TASK DIRECTIONS
Only lines holding the word "llegar" should be copied from the material.

Content starts

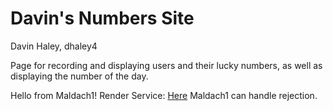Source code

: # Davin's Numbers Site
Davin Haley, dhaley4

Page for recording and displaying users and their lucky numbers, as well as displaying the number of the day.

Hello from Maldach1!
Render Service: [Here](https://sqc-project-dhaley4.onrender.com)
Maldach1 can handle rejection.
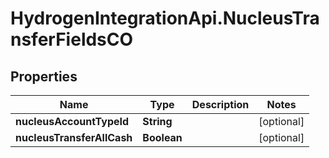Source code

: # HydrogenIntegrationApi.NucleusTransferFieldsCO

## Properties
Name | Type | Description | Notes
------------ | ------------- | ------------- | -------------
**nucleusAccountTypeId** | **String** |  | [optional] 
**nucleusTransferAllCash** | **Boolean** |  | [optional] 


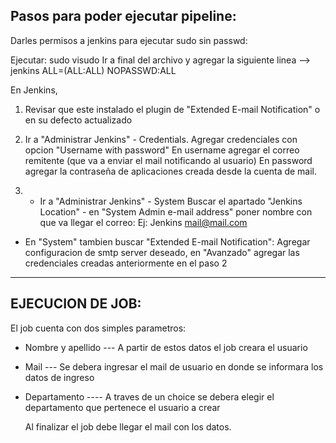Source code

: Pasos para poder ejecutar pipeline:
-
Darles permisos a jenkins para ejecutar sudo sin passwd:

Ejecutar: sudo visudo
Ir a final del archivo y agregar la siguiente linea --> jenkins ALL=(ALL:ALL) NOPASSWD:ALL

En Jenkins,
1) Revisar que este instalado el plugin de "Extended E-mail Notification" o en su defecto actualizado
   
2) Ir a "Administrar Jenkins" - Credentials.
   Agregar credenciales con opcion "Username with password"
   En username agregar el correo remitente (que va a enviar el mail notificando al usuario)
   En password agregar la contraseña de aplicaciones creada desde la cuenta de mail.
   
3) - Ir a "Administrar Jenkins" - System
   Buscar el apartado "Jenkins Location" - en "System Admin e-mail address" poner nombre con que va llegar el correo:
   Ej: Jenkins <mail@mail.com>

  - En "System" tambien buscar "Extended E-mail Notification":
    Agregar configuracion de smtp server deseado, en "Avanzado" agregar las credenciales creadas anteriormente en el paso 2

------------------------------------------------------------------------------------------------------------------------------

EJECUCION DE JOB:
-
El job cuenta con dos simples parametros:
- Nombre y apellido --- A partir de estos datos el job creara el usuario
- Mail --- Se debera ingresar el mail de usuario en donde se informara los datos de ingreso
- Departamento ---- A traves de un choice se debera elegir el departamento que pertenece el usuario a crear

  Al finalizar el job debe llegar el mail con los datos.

Content ends

REPLY TO THE TASK
   Buscar el apartado "Jenkins Location" - en "System Admin e-mail address" poner nombre con que va llegar el correo:
  Al finalizar el job debe llegar el mail con los datos.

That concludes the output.